WHAT THE EXERCISE ASKS:
Below are the records; count how many of their lines contain the word "Бинарным" and give that number only.

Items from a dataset
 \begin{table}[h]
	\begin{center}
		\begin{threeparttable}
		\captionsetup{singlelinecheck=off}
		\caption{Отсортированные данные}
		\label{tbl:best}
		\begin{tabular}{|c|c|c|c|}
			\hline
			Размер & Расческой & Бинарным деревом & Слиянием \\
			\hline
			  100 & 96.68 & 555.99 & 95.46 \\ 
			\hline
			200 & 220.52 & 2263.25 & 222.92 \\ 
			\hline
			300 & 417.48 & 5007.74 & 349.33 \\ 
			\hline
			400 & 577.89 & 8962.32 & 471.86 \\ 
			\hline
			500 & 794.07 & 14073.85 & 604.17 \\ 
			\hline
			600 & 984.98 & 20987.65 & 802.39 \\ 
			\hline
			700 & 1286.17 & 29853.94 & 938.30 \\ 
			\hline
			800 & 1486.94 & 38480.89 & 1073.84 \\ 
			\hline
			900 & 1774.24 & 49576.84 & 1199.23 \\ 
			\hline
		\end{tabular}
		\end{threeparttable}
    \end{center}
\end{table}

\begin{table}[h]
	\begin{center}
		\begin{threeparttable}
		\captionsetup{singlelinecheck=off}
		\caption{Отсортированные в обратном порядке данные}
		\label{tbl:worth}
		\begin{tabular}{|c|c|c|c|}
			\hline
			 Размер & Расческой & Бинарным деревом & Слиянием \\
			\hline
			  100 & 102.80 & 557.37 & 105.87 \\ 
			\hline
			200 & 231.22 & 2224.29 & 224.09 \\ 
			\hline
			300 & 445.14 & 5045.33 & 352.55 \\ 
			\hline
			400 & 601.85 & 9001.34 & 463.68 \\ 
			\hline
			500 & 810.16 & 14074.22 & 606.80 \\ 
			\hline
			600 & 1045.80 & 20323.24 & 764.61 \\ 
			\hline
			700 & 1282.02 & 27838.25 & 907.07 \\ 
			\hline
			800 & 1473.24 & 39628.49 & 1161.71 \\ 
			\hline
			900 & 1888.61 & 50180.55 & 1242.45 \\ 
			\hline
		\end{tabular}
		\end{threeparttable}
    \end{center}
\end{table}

YOUR SOLUTION:
2